I didn't refer to anonymity, but rather to posting as "anonymous" -- such refusal to create even a virtual identity that one is responsible for speaks for itself.
jqb, it is all about content here, not personality. Do your homework better before you attempt to post your overly-cute illustrations. When you err, you undermine your content. Thank you.
Because calling yourself "JQB" is sooooo responsible. "JQB" is as anonymous as "sara de la guerra" or "mcconfrontation", or even "anonymous." Give us a break lady.
mcconfrontation illustrates yet again his inability to comprehend. The problem with "anonymous" is that it isn't unique -- there's no way to connect one post with another.
As for 12:05, as I said, making a big deal of one minor mistake is transparently dishonest. If it's about content, not personality, then a minor error in an offhand comment can't undermine other content from the same poster, which stands on its own merits -- like that statement from the National Weather Service.

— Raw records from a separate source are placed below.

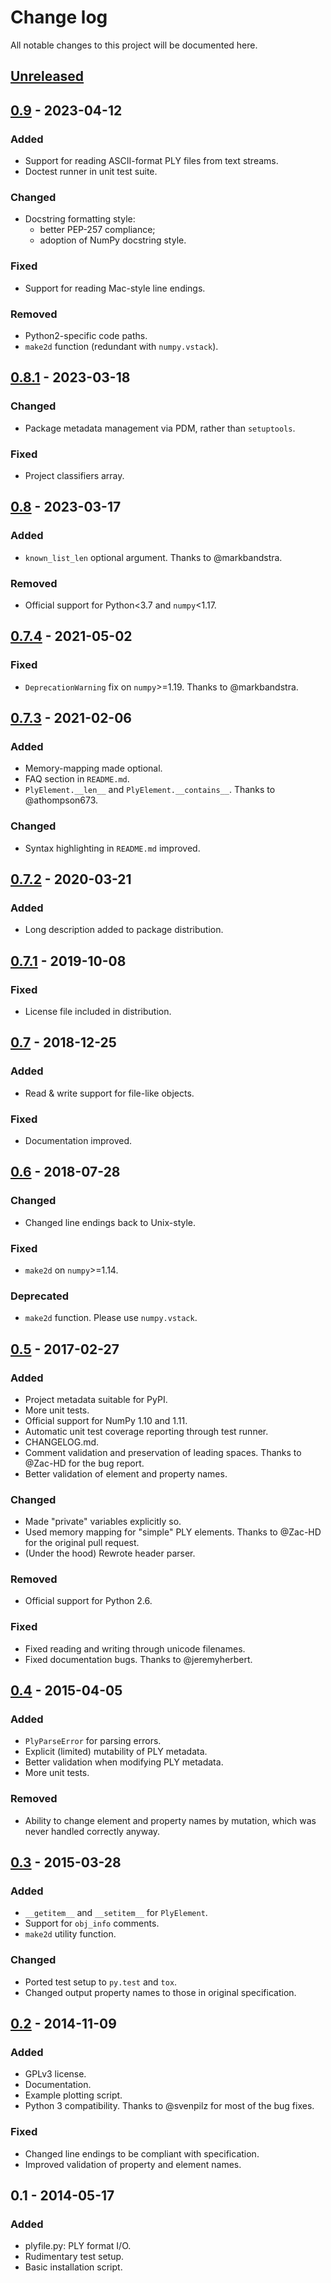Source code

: # Change log

All notable changes to this project will be documented here.

## [Unreleased]

## [0.9] - 2023-04-12
### Added
- Support for reading ASCII-format PLY files from text streams.
- Doctest runner in unit test suite.

### Changed
- Docstring formatting style:
  - better PEP-257 compliance;
  - adoption of NumPy docstring style.

### Fixed
- Support for reading Mac-style line endings.

### Removed
- Python2-specific code paths.
- `make2d` function (redundant with `numpy.vstack`).

## [0.8.1] - 2023-03-18
### Changed
- Package metadata management via PDM, rather than `setuptools`.

### Fixed
- Project classifiers array.

## [0.8] - 2023-03-17
### Added
- `known_list_len` optional argument. Thanks to @markbandstra.

### Removed
- Official support for Python<3.7 and `numpy`<1.17.

## [0.7.4] - 2021-05-02
### Fixed
- `DeprecationWarning` fix on `numpy`>=1.19. Thanks to @markbandstra.

## [0.7.3] - 2021-02-06
### Added
- Memory-mapping made optional.
- FAQ section in `README.md`.
- `PlyElement.__len__` and `PlyElement.__contains__`. Thanks to
  @athompson673.

### Changed
- Syntax highlighting in `README.md` improved.

## [0.7.2] - 2020-03-21
### Added
- Long description added to package distribution.

## [0.7.1] - 2019-10-08
### Fixed
- License file included in distribution.

## [0.7] - 2018-12-25
### Added
- Read & write support for file-like objects.

### Fixed
- Documentation improved.

## [0.6] - 2018-07-28
### Changed
- Changed line endings back to Unix-style.

### Fixed
- `make2d` on `numpy`>=1.14.

### Deprecated
- `make2d` function. Please use `numpy.vstack`.

## [0.5] - 2017-02-27
### Added
- Project metadata suitable for PyPI.
- More unit tests.
- Official support for NumPy 1.10 and 1.11.
- Automatic unit test coverage reporting through test runner.
- CHANGELOG.md.
- Comment validation and preservation of leading spaces.  Thanks to
  @Zac-HD for the bug report.
- Better validation of element and property names.

### Changed
- Made "private" variables explicitly so.
- Used memory mapping for "simple" PLY elements.  Thanks to @Zac-HD for
  the original pull request.
- (Under the hood) Rewrote header parser.

### Removed
- Official support for Python 2.6.

### Fixed
- Fixed reading and writing through unicode filenames.
- Fixed documentation bugs.  Thanks to @jeremyherbert.

## [0.4] - 2015-04-05
### Added
- `PlyParseError` for parsing errors.
- Explicit (limited) mutability of PLY metadata.
- Better validation when modifying PLY metadata.
- More unit tests.

### Removed
- Ability to change element and property names by mutation, which was
  never handled correctly anyway.

## [0.3] - 2015-03-28
### Added
- `__getitem__` and `__setitem__` for `PlyElement`.
- Support for `obj_info` comments.
- `make2d` utility function.

### Changed
- Ported test setup to `py.test` and `tox`.
- Changed output property names to those in original specification.

## [0.2] - 2014-11-09
### Added
- GPLv3 license.
- Documentation.
- Example plotting script.
- Python 3 compatibility.  Thanks to @svenpilz for most of the bug fixes.

### Fixed
- Changed line endings to be compliant with specification.
- Improved validation of property and element names.

## 0.1 - 2014-05-17
### Added
- plyfile.py: PLY format I/O.
- Rudimentary test setup.
- Basic installation script.

[Unreleased]: https://github.com/dranjan/python-plyfile/compare/v0.9...HEAD
[0.9]: https://github.com/dranjan/python-plyfile/compare/v0.8.1...v0.9
[0.8.1]: https://github.com/dranjan/python-plyfile/compare/v0.8...v0.8.1
[0.8]: https://github.com/dranjan/python-plyfile/compare/v0.7.4...v0.8
[0.7.4]: https://github.com/dranjan/python-plyfile/compare/v0.7.3...v0.7.4
[0.7.3]: https://github.com/dranjan/python-plyfile/compare/v0.7.2...v0.7.3
[0.7.2]: https://github.com/dranjan/python-plyfile/compare/v0.7.1...v0.7.2
[0.7.1]: https://github.com/dranjan/python-plyfile/compare/v0.7...v0.7.1
[0.7]: https://github.com/dranjan/python-plyfile/compare/v0.6...v0.7
[0.6]: https://github.com/dranjan/python-plyfile/compare/v0.5...v0.6
[0.5]: https://github.com/dranjan/python-plyfile/compare/v0.4...v0.5
[0.4]: https://github.com/dranjan/python-plyfile/compare/v0.3...v0.4
[0.3]: https://github.com/dranjan/python-plyfile/compare/v0.2...v0.3
[0.2]: https://github.com/dranjan/python-plyfile/compare/v0.1...v0.2
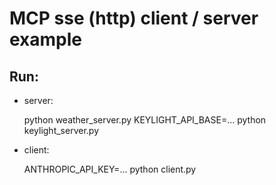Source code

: # MCP sse (http) client / server example

## Run:

- server:

  python weather_server.py
  KEYLIGHT_API_BASE=... python keylight_server.py

- client:

  ANTHROPIC_API_KEY=... python client.py
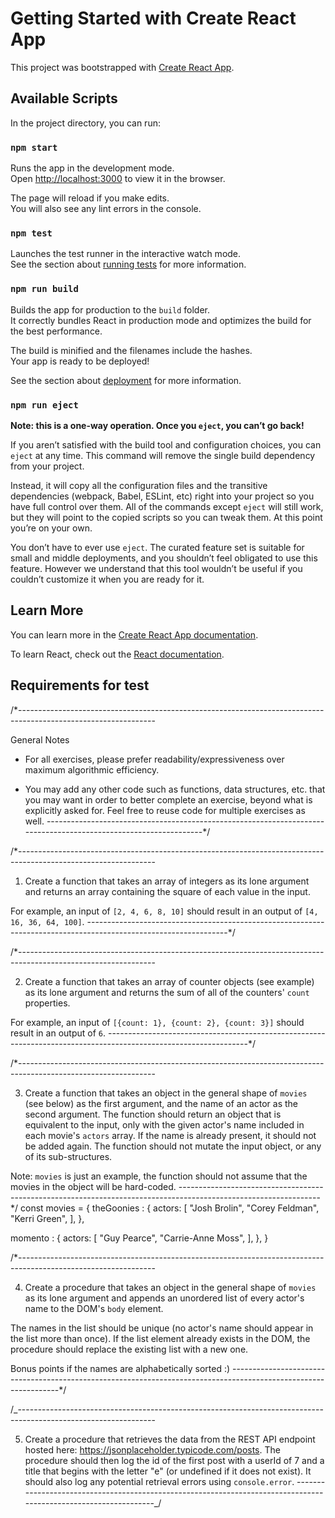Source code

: # Getting Started with Create React App

This project was bootstrapped with [Create React App](https://github.com/facebook/create-react-app).

## Available Scripts

In the project directory, you can run:

### `npm start`

Runs the app in the development mode.\
Open [http://localhost:3000](http://localhost:3000) to view it in the browser.

The page will reload if you make edits.\
You will also see any lint errors in the console.

### `npm test`

Launches the test runner in the interactive watch mode.\
See the section about [running tests](https://facebook.github.io/create-react-app/docs/running-tests) for more information.

### `npm run build`

Builds the app for production to the `build` folder.\
It correctly bundles React in production mode and optimizes the build for the best performance.

The build is minified and the filenames include the hashes.\
Your app is ready to be deployed!

See the section about [deployment](https://facebook.github.io/create-react-app/docs/deployment) for more information.

### `npm run eject`

**Note: this is a one-way operation. Once you `eject`, you can’t go back!**

If you aren’t satisfied with the build tool and configuration choices, you can `eject` at any time. This command will remove the single build dependency from your project.

Instead, it will copy all the configuration files and the transitive dependencies (webpack, Babel, ESLint, etc) right into your project so you have full control over them. All of the commands except `eject` will still work, but they will point to the copied scripts so you can tweak them. At this point you’re on your own.

You don’t have to ever use `eject`. The curated feature set is suitable for small and middle deployments, and you shouldn’t feel obligated to use this feature. However we understand that this tool wouldn’t be useful if you couldn’t customize it when you are ready for it.

## Learn More

You can learn more in the [Create React App documentation](https://facebook.github.io/create-react-app/docs/getting-started).

To learn React, check out the [React documentation](https://reactjs.org/).

## Requirements for test


/\*----------------------------------------------------------------------------------------------------------------

General Notes

- For all exercises, please prefer readability/expressiveness over maximum algorithmic efficiency.

- You may add any other code such as functions, data structures, etc. that you may want in order to better complete
  an exercise, beyond what is explicitly asked for. Feel free to reuse code for multiple exercises as well.
  -----------------------------------------------------------------------------------------------------------------\*/

/\*----------------------------------------------------------------------------------------------------------------

1) Create a function that takes an array of integers as its lone argument and returns an array containing
   the square of each value in the input.

For example, an input of `[2, 4, 6, 8, 10]` should result in an output of `[4, 16, 36, 64, 100]`.
-----------------------------------------------------------------------------------------------------------------\*/

/\*---------------------------------------------------------------------------------------------------------------- 

2) Create a function that takes an array of counter objects (see example) as its lone argument and returns
the sum of all of the counters' `count` properties.

For example, an input of `[{count: 1}, {count: 2}, {count: 3}]` should result in an output of `6`.
-----------------------------------------------------------------------------------------------------------------\*/

/\*---------------------------------------------------------------------------------------------------------------- 

3) Create a function that takes an object in the general shape of `movies` (see below) as the first argument,
and the name of an actor as the second argument. The function should return an object that is equivalent to
the input, only with the given actor's name included in each movie's `actors` array. If the name is already
present, it should not be added again. The function should not mutate the input object, or any of its sub-structures.

Note: `movies` is just an example, the function should not assume that the movies in the object will be hard-coded.
-----------------------------------------------------------------------------------------------------------------\*/
const movies = {
theGoonies : {
actors: [
"Josh Brolin",
"Corey Feldman",
"Kerri Green",
],
},

momento : {
actors: [
"Guy Pearce",
"Carrie-Anne Moss",
],
},
}

/\*---------------------------------------------------------------------------------------------------------------- 

4) Create a procedure that takes an object in the general shape of `movies` as its lone argument and appends
an unordered list of every actor's name to the DOM's `body` element.

The names in the list should be unique (no actor's name should appear in the list more than once).
If the list element already exists in the DOM, the procedure should replace the existing list with a new one.

Bonus points if the names are alphabetically sorted :)
-----------------------------------------------------------------------------------------------------------------\*/

/_---------------------------------------------------------------------------------------------------------------- 

5) Create a procedure that retrieves the data from the REST API endpoint hosted here: https://jsonplaceholder.typicode.com/posts.
The procedure should then log the id of the first post with a userId of 7 and a title that begins with the letter "e"
(or undefined if it does not exist). It should also log any potential retrieval errors using `console.error`.
-----------------------------------------------------------------------------------------------------------------_/
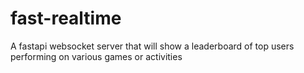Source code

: # fast-realtime
A fastapi websocket server that will show a leaderboard of top users performing on various games or activities
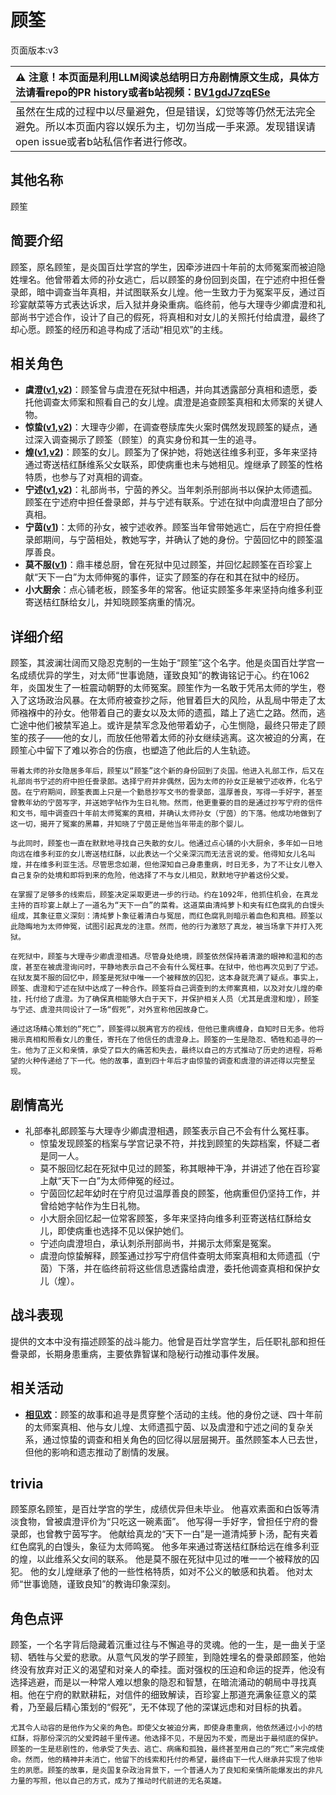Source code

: # 顾筌
页面版本:v3
 

| :warning: 注意！本页面是利用LLM阅读总结明日方舟剧情原文生成，具体方法请看repo的PR history或者b站视频：[BV1gdJ7zqESe](https://www.bilibili.com/video/BV1gdJ7zqESe/)         |
|:----------------------------|
| 虽然在生成的过程中以尽量避免，但是错误，幻觉等等仍然无法完全避免。所以本页面内容以娱乐为主，切勿当成一手来源。发现错误请open issue或者b站私信作者进行修改。|



## 其他名称
顾笙
## 简要介绍
顾筌，原名顾笙，是炎国百灶学宫的学生，因牵涉进四十年前的太师冤案而被迫隐姓埋名。他曾带着太师的孙女逃亡，后以顾筌的身份回到炎国，在宁述府中担任誊录郎，暗中调查当年真相，并试图联系女儿煌。他一生致力于为冤案平反，通过百珍宴献菜等方式表达诉求，后入狱并身染重病。临终前，他与大理寺少卿虞澄和礼部尚书宁述合作，设计了自己的假死，将真相和对女儿的关照托付给虞澄，最终了却心愿。顾筌的经历和追寻构成了活动“相见欢”的主线。
## 相关角色
-   **虞澄([v1](../chars/extended_char_yu_cheng.md),[v2](extended_char_yu_cheng.md))**：顾筌曾与虞澄在死狱中相遇，并向其透露部分真相和遗愿，委托他调查太师案和照看自己的女儿煌。虞澄是追查顾筌真相和太师案的关键人物。
-   **惊蛰([v1](../chars/char_306_leizi.md),[v2](char_306_leizi.md))**：大理寺少卿，在调查卷牍库失火案时偶然发现顾筌的疑点，通过深入调查揭示了顾筌（顾笙）的真实身份和其一生的追寻。
-   **煌([v1](../chars/char_017_huang.md),[v2](char_017_huang.md))**：顾筌的女儿。顾筌为了保护她，将她送往维多利亚，多年来坚持通过寄送桔红酥维系父女联系，即使病重也未与她相见。煌继承了顾筌的性格特质，也参与了对真相的调查。
-   **宁述([v1](../chars/extended_char_ning_shu.md),[v2](extended_char_ning_shu.md))**：礼部尚书，宁茵的养父。当年刺杀刑部尚书以保护太师遗孤。顾筌在宁述府中担任誊录郎，并与宁述有联系。宁述在狱中向虞澄坦白了部分真相。
-   **宁茵([v1](../chars/extended_char_ning_yin.md))**：太师的孙女，被宁述收养。顾筌当年曾带她逃亡，后在宁府担任誊录郎期间，与宁茵相处，教她写字，并确认了她的身份。宁茵回忆中的顾筌温厚善良。
-   **莫不服([v1](../chars/extended_char_mo_bu_fu.md))**：鼎丰楼总厨，曾在死狱中见过顾筌，并回忆起顾筌在百珍宴上献“天下一白”为太师伸冤的事件，证实了顾筌的存在和其在狱中的经历。
-   **小大厨余**：点心铺老板，顾筌多年的常客。他证实顾筌多年来坚持向维多利亚寄送桔红酥给女儿，并知晓顾筌病重的情况。
## 详细介绍
顾筌，其波澜壮阔而又隐忍克制的一生始于“顾笙”这个名字。他是炎国百灶学宫一名成绩优异的学生，对太师“世事诡随，谨致良知”的教诲铭记于心。约在1062年，炎国发生了一桩震动朝野的太师冤案。顾笙作为一名敢于凭吊太师的学生，卷入了这场政治风暴。在太师府被查抄之际，他冒着巨大的风险，从乱局中带走了太师襁褓中的孙女。他带着自己的妻女以及太师的遗孤，踏上了逃亡之路。然而，逃亡途中他们被禁军追上。或许是禁军念及他带着幼子，心生恻隐，最终只带走了顾笙的孩子——他的女儿，而放任他带着太师的孙女继续逃离。这次被迫的分离，在顾笙心中留下了难以弥合的伤痕，也塑造了他此后的人生轨迹。

    带着太师的孙女隐居多年后，顾笙以“顾筌”这个新的身份回到了炎国。他进入礼部工作，后又在礼部尚书宁述的府中担任誊录郎。选择宁府并非偶然，因为太师的孙女正是被宁述收养，化名宁茵。在宁府期间，顾筌表面上只是一个勤恳抄写文书的誊录郎，温厚善良，写得一手好字，甚至曾教年幼的宁茵写字，并送她字帖作为生日礼物。然而，他更重要的目的是通过抄写宁府的信件和文书，暗中调查四十年前太师冤案的真相，并确认太师孙女（宁茵）的下落。他成功地做到了这一切，揭开了冤案的黑幕，并知晓了宁茵正是他当年带走的那个婴儿。

    与此同时，顾筌也一直在默默地寻找自己失散的女儿。他通过点心铺的小大厨余，多年如一日地向远在维多利亚的女儿寄送桔红酥，以此表达一个父亲深沉而无法言说的爱。他得知女儿名叫煌，并在维多利亚生活。尽管思念如潮，但他深知自己身患重病，时日无多，为了不让女儿卷入自己复杂的处境和即将到来的危险，他选择了不与女儿相见，默默地守护着这份父爱。

    在掌握了足够多的线索后，顾筌决定采取更进一步的行动。约在1092年，他抓住机会，在真龙主持的百珍宴上献上了一道名为“天下一白”的菜肴。这道菜由清炖萝卜和夹有红色腐乳的白馒头组成，其象征意义深刻：清炖萝卜象征着清白与冤屈，而红色腐乳则暗示着血色和真相。顾筌以此隐晦地为太师伸冤，试图引起真龙的注意。然而，他的行为激怒了真龙，被当场拿下并打入死狱。

    在死狱中，顾筌与大理寺少卿虞澄相遇。尽管身处绝境，顾筌依然保持着清澈的眼神和温和的态度，甚至在被虞澄询问时，平静地表示自己不会有什么冤枉事。在狱中，他也再次见到了宁述。在狱友莫不服的回忆中，顾筌是死狱中唯一一个被释放的囚犯，这本身就充满了疑点。事实上，顾筌、虞澄和宁述在狱中达成了一种合作。顾筌将自己调查到的太师案真相，以及对女儿煌的牵挂，托付给了虞澄。为了确保真相能够大白于天下，并保护相关人员（尤其是虞澄和煌），顾筌与宁述、虞澄共同设计了一场“假死”，对外宣称他因故身亡。

    通过这场精心策划的“死亡”，顾筌得以脱离官方的视线，但他已重病缠身，自知时日无多。他将揭示真相和照看女儿的重任，寄托在了他信任的虞澄身上。顾筌的一生是隐忍、牺牲和追寻的一生。他为了正义和亲情，承受了巨大的痛苦和失去，最终以自己的方式推动了历史的进程，将希望的火种传递给了下一代。他的故事，直到四十年后才由惊蛰的调查和虞澄的讲述得以完整呈现。
## 剧情高光
- 礼部奉礼郎顾筌与大理寺少卿虞澄相遇，顾筌表示自己不会有什么冤枉事。
    - 惊蛰发现顾筌的档案与学宫记录不符，并找到顾笙的失踪档案，怀疑二者是同一人。
    - 莫不服回忆起在死狱中见过的顾筌，称其眼神干净，并讲述了他在百珍宴上献“天下一白”为太师伸冤的经过。
    - 宁茵回忆起年幼时在宁府见过温厚善良的顾筌，他病重但仍坚持工作，并曾给她字帖作为生日礼物。
    - 小大厨余回忆起一位常客顾筌，多年来坚持向维多利亚寄送桔红酥给女儿，即使病重也选择不见以保护她们。
    - 宁述向虞澄坦白，承认刺杀刑部尚书，并揭示太师案是冤案。
    - 虞澄向惊蛰解释，顾筌通过抄写宁府信件查明太师案真相和太师遗孤（宁茵）下落，并在临终前将这些信息透露给虞澄，委托他调查真相和保护女儿（煌）。
## 战斗表现
提供的文本中没有描述顾筌的战斗能力。他曾是百灶学宫学生，后任职礼部和担任誊录郎，长期身患重病，主要依靠智谋和隐秘行动推动事件发展。
## 相关活动
-   **[相见欢](../stories/act40side.md)**：顾筌的故事和追寻是贯穿整个活动的主线。他的身份之谜、四十年前的太师案真相、他与女儿煌、太师遗孤宁茵、以及虞澄和宁述之间的复杂关系，通过惊蛰的调查和相关角色的回忆得以层层揭开。虽然顾筌本人已去世，但他的影响和遗志推动了剧情的发展。
## trivia
顾筌原名顾笙，是百灶学宫的学生，成绩优异但未毕业。
    他喜欢素面和白饭等清淡食物，曾被虞澄评价为“只吃这一碗素面”。
    他写得一手好字，曾担任宁府的誊录郎，也曾教宁茵写字。
    他献给真龙的“天下一白”是一道清炖萝卜汤，配有夹着红色腐乳的白馒头，象征为太师鸣冤。
    他多年来通过寄送桔红酥给远在维多利亚的煌，以此维系父女间的联系。
    他是莫不服在死狱中见过的唯一一个被释放的囚犯。
    他的女儿煌继承了他的一些性格特质，如对不公义的敏感和执着。
    他对太师“世事诡随，谨致良知”的教诲印象深刻。
## 角色点评
顾筌，一个名字背后隐藏着沉重过往与不懈追寻的灵魂。他的一生，是一曲关于坚韧、牺牲与父爱的悲歌。从意气风发的学子顾笙，到隐姓埋名的誊录郎顾筌，他始终没有放弃对正义的渴望和对亲人的牵挂。面对强权的压迫和命运的捉弄，他没有选择逃避，而是以一种常人难以想象的隐忍和智慧，在暗流涌动的朝局中寻找真相。他在宁府的默默耕耘，对信件的细致解读，百珍宴上那道充满象征意义的菜肴，乃至最后精心策划的“假死”，无不体现了他的深谋远虑和对目标的执着。

    尤其令人动容的是他作为父亲的角色。即使父女被迫分离，即使身患重病，他依然通过小小的桔红酥，将那份深沉的父爱跨越千里传递。他选择不见，不是因为不爱，而是出于最彻底的保护。顾筌的一生是悲剧性的，他承受了失去、逃亡、病痛和孤独，最终甚至用自己的“死亡”来完成使命。然而，他的精神并未消亡，他留下的线索和托付的希望，最终由下一代人继承并实现了他毕生的夙愿。顾筌的故事，是炎国复杂政治背景下，一个普通人为了良知和亲情所能爆发出的非凡力量的写照，他以自己的方式，成为了推动时代前进的无名英雄。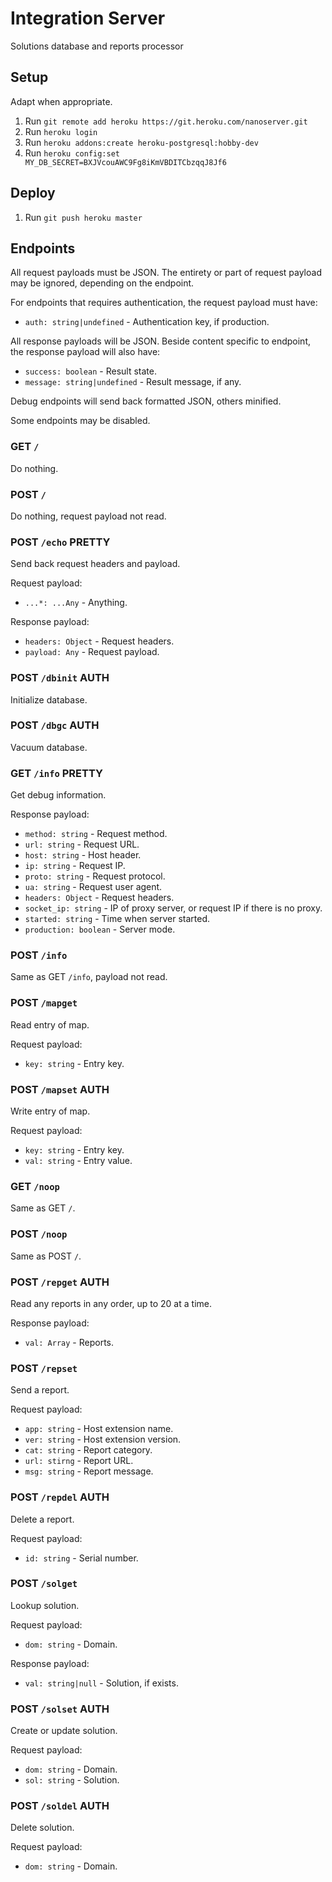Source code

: # Integration Server

Solutions database and reports processor

## Setup

Adapt when appropriate.

1. Run `git remote add heroku https://git.heroku.com/nanoserver.git`
2. Run `heroku login`
3. Run `heroku addons:create heroku-postgresql:hobby-dev`
3. Run `heroku config:set MY_DB_SECRET=BXJVcouAWC9Fg8iKmVBDITCbzqqJ8Jf6`

## Deploy

1. Run `git push heroku master`

## Endpoints

All request payloads must be JSON. The entirety or part of request payload may
be ignored, depending on the endpoint.

For endpoints that requires authentication, the request payload must have:
- `auth: string|undefined` - Authentication key, if production.

All response payloads will be JSON. Beside content specific to endpoint, the
response payload will also have:
- `success: boolean` - Result state.
- `message: string|undefined` - Result message, if any.

Debug endpoints will send back formatted JSON, others minified.

Some endpoints may be disabled.

### GET `/`

Do nothing.

### POST `/`

Do nothing, request payload not read.

### POST `/echo` PRETTY

Send back request headers and payload.

Request payload:
- `...*: ...Any` - Anything.

Response payload:
- `headers: Object` - Request headers.
- `payload: Any` - Request payload.

### POST `/dbinit` AUTH

Initialize database.

### POST `/dbgc` AUTH

Vacuum database.

### GET `/info` PRETTY

Get debug information.

Response payload:
- `method: string` - Request method.
- `url: string` - Request URL.
- `host: string` - Host header.
- `ip: string` - Request IP.
- `proto: string` - Request protocol.
- `ua: string` - Request user agent.
- `headers: Object` - Request headers.
- `socket_ip: string` - IP of proxy server, or request IP if there is no proxy.
- `started: string` - Time when server started.
- `production: boolean` - Server mode.

### POST `/info`

Same as GET `/info`, payload not read.

### POST `/mapget`

Read entry of map.

Request payload:
- `key: string` - Entry key.

### POST `/mapset` AUTH

Write entry of map.

Request payload:
- `key: string` - Entry key.
- `val: string` - Entry value.

### GET `/noop`

Same as GET `/`.

### POST `/noop`

Same as POST `/`.

### POST `/repget` AUTH

Read any reports in any order, up to 20 at a time.

Response payload:
- `val: Array` - Reports.

### POST `/repset`

Send a report.

Request payload:
- `app: string` - Host extension name.
- `ver: string` - Host extension version.
- `cat: string` - Report category.
- `url: stirng` - Report URL.
- `msg: string` - Report message.

### POST `/repdel` AUTH

Delete a report.

Request payload:
- `id: string` - Serial number.

### POST `/solget`

Lookup solution.

Request payload:
- `dom: string` - Domain.

Response payload:
- `val: string|null` - Solution, if exists.

### POST `/solset` AUTH

Create or update solution.

Request payload:
- `dom: string` - Domain.
- `sol: string` - Solution.

### POST `/soldel` AUTH

Delete solution.

Request payload:
- `dom: string` - Domain.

jqb, Gheesh. Work a little bit on your defensiveness. It is ruining your passion. Stick to content, not personality. And your personality is getting in the way of your content.
What a joke! The Blue Line was in illegal concept from the beginning, violating Federal law for traffic control standards.
The stupidity of it all is that there is no proof that it would have been an accurate measurement of anything, much less the expected sea level rise. The science behind this is very inconclusive for a great many reasons. The volume of sea level rise, even if all glacial ice melts is still unknown. Changes in sea temperature are likely to have a greater effect, yet this too is poorly understood and unknown. Perhaps the chicken littles need to stop and look at the science.